Filter the entries that follow, copying every line in which the word "version" appears.

======== Task material

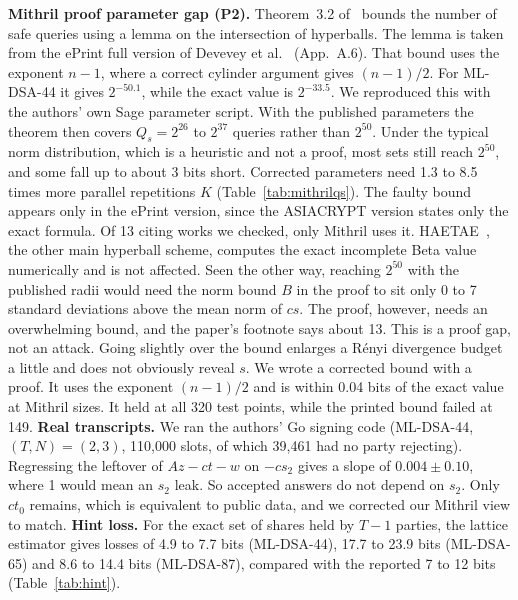 \documentclass[10pt,conference,a4paper]{IEEEtran}
\begin{document}
\textbf{Mithril proof parameter gap (P2).} Theorem~3.2 of~\cite{mithril} bounds the number of safe queries using a lemma on
the intersection of hyperballs. The lemma is taken from the ePrint full version of Devevey et al.~\cite{devevey}
(App.~A.6). That bound uses the exponent $n-1$, where a correct cylinder argument gives $(n-1)/2$. For ML-DSA-44 it gives
$2^{-50.1}$, while the exact value is $2^{-33.5}$. We reproduced this with the authors' own Sage parameter script. With the
published parameters the theorem then covers $Q_s=2^{26}$ to $2^{37}$ queries rather than $2^{50}$. Under the typical norm
distribution, which is a heuristic and not a proof, most sets still reach $2^{50}$, and some fall up to about 3 bits short.
Corrected parameters need 1.3 to 8.5 times more parallel repetitions $K$ (Table~\ref{tab:mithrilqs}). The faulty bound
appears only in the ePrint version, since the ASIACRYPT version states only the exact formula. Of 13 citing works we
checked, only Mithril uses it. HAETAE~\cite{haetae}, the other main hyperball scheme, computes the exact incomplete Beta
value numerically and is not affected. Seen the other way, reaching $2^{50}$ with the published radii would need the norm
bound $B$ in the proof to sit only 0 to 7 standard deviations above the mean norm of $cs$. The proof, however, needs an
overwhelming bound, and the paper's footnote says about 13. This is a proof gap, not an attack. Going slightly over the
bound enlarges a R\'enyi divergence budget a little and does not obviously reveal $s$. We wrote a corrected bound with a
proof. It uses the exponent $(n-1)/2$ and is within 0.04 bits of the exact value at Mithril sizes. It held at all 320 test
points, while the printed bound failed at 149. \textbf{Real transcripts.} We ran the authors' Go signing code (ML-DSA-44,
$(T,N)=(2,3)$, 110{,}000 slots, of which 39{,}461 had no party rejecting). Regressing the leftover of $Az-ct-w$ on $-cs_2$
gives a slope of $0.004\pm0.10$, where 1 would mean an $s_2$ leak. So accepted answers do not depend on $s_2$. Only $ct_0$
remains, which is equivalent to public data, and we corrected our Mithril view to match. \textbf{Hint loss.} For the exact
set of shares held by $T-1$ parties, the lattice estimator gives losses of 4.9 to 7.7 bits (ML-DSA-44), 17.7 to 23.9 bits
(ML-DSA-65) and 8.6 to 14.4 bits (ML-DSA-87), compared with the reported 7 to 12 bits (Table~\ref{tab:hint}).
\end{document}
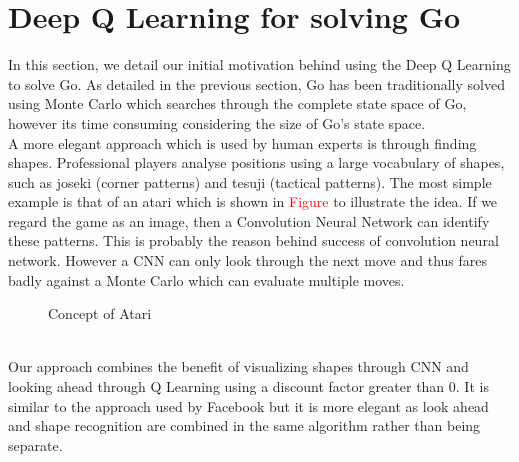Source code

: 
\section{Deep Q Learning for solving Go}
In this section, we detail our initial motivation behind using the Deep Q Learning to solve Go. As detailed in the previous section, Go has been traditionally solved using Monte Carlo which searches through the complete state space of Go, however its time consuming considering the size of Go's state space. 
\\
A more elegant approach which is used by human experts is through finding shapes. Professional players analyse positions using a large vocabulary of shapes, such as joseki (corner patterns) and tesuji (tactical patterns). The most simple example is that of an atari which is shown in \textcolor{red}{Figure } to illustrate the idea. If we regard the game as an image, then a Convolution Neural Network can identify these patterns. This is probably the reason behind success of convolution neural network. However a CNN can only look through the next move and thus fares badly against a Monte Carlo which can evaluate multiple moves.
\\
\begin{figure}[h]
	\centering
	\hfill
	\caption{Concept of Atari}
\end{figure}
\\
Our approach combines the benefit of visualizing shapes through CNN and looking ahead through Q Learning using a discount factor greater than 0. It is similar to the approach used by Facebook but it is more elegant as look ahead and shape recognition are combined in the same algorithm rather than being separate.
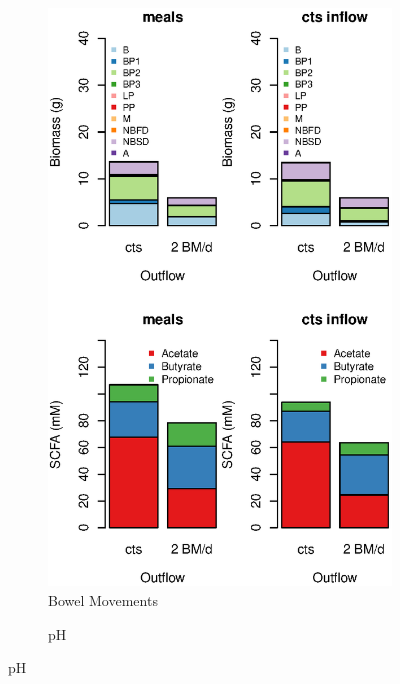 \documentclass[a4paper]{article}
\begin{document}
 \begin{figure}
    \centering
    \begin{subfigure}[t]{0.32\textwidth}%
      \caption{Bowel Movements}%
      \includegraphics[scale=0.35]{images/BMpdbarSmall.eps}
    \end{subfigure}
    \begin{subfigure}[t]{0.32\textwidth}
      \caption{pH}

\end{subfigure}
\end{figure}
\end{document}

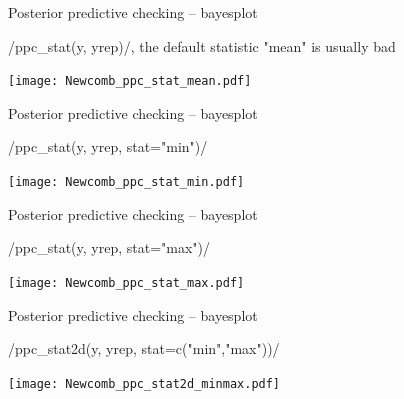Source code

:\documentclass[t]{beamer}
\begin{document}
\begin{frame}{Posterior predictive checking -- bayesplot}

  \vspace{-1\baselineskip}
  \rinline/ppc_stat(y, yrep)/, the default statistic "mean" is usually bad
  
  \texttt{[image: Newcomb\_ppc\_stat\_mean.pdf]}

\end{frame}

\begin{frame}{Posterior predictive checking -- bayesplot}

  \vspace{-1\baselineskip}
  \rinline/ppc_stat(y, yrep, stat="min")/
  
  \texttt{[image: Newcomb\_ppc\_stat\_min.pdf]}

\end{frame}

\begin{frame}{Posterior predictive checking -- bayesplot}

  \vspace{-1\baselineskip}
  \rinline/ppc_stat(y, yrep, stat="max")/
  
  \texttt{[image: Newcomb\_ppc\_stat\_max.pdf]}

\end{frame}

\begin{frame}{Posterior predictive checking -- bayesplot}

  \vspace{-1\baselineskip}
  \rinline/ppc_stat2d(y, yrep, stat=c("min","max"))/
  
  \texttt{[image: Newcomb\_ppc\_stat2d\_minmax.pdf]}

\end{frame}



\end{document}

================

Solution to the exercise >>
the intersection of hyperballs. The lemma is taken from the ePrint full version of Devevey et al.~\cite{devevey}
appears only in the ePrint version, since the ASIACRYPT version states only the exact formula. Of 13 citing works we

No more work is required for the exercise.